===== Records to use
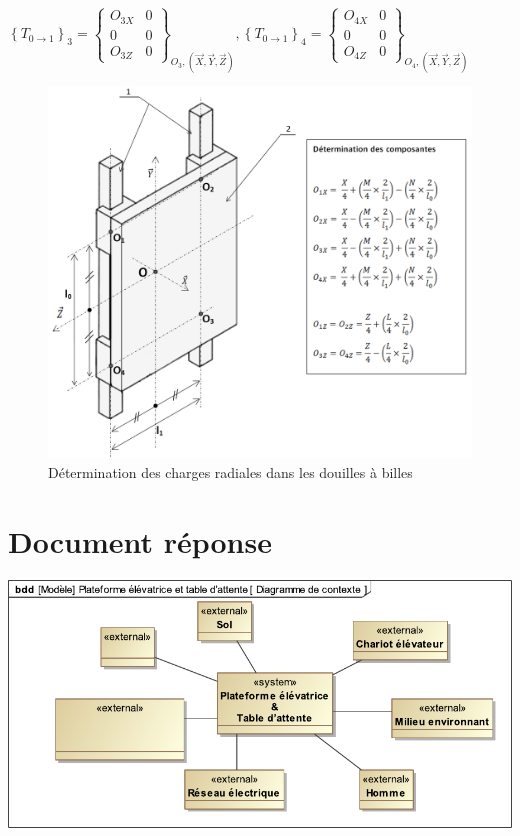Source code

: \begin{center}
$\left\{T_{0\rightarrow 1}\right\}_3=\left\{\begin{array}{cc}O_{3X} & 0 \\ 0 & 0 \\ O_{3Z} & 0\end{array}\right\}_{O_3,(\overrightarrow{X},\overrightarrow{Y},\overrightarrow{Z})},\left\{T_{0\rightarrow 1}\right\}_4=\left\{\begin{array}{cc}O_{4X} & 0 \\ 0 & 0 \\ O_{4Z} & 0\end{array}\right\}_{O_4,(\overrightarrow{X},\overrightarrow{Y},\overrightarrow{Z})}$
\end{center}


\begin{figure}[!h]
\centering
\includegraphics[width=0.6\linewidth]{img/fig11}
\caption{Détermination des charges radiales dans les douilles à billes}
\label{fig11}
\end{figure}

\cleardoublepage

\section{Document réponse}



\begin{center}
\includegraphics[width=0.95\linewidth]{img/Diagramme_de_contexte_vide}
\end{center}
==========
- Your instructions -
Reproduce every line of the data above, exactly as it stands, but not the pictures.

- Exercise answer -
Source code

: \begin{center}
$\left\{T_{0\rightarrow 1}\right\}_3=\left\{\begin{array}{cc}O_{3X} & 0 \\ 0 & 0 \\ O_{3Z} & 0\end{array}\right\}_{O_3,(\overrightarrow{X},\overrightarrow{Y},\overrightarrow{Z})},\left\{T_{0\rightarrow 1}\right\}_4=\left\{\begin{array}{cc}O_{4X} & 0 \\ 0 & 0 \\ O_{4Z} & 0\end{array}\right\}_{O_4,(\overrightarrow{X},\overrightarrow{Y},\overrightarrow{Z})}$
\end{center}


\begin{figure}[!h]
\centering
\includegraphics[width=0.6\linewidth]{img/fig11}
\caption{Détermination des charges radiales dans les douilles à billes}
\label{fig11}
\end{figure}

\cleardoublepage

\section{Document réponse}



\begin{center}
\includegraphics[width=0.95\linewidth]{img/Diagramme_de_contexte_vide}
\end{center}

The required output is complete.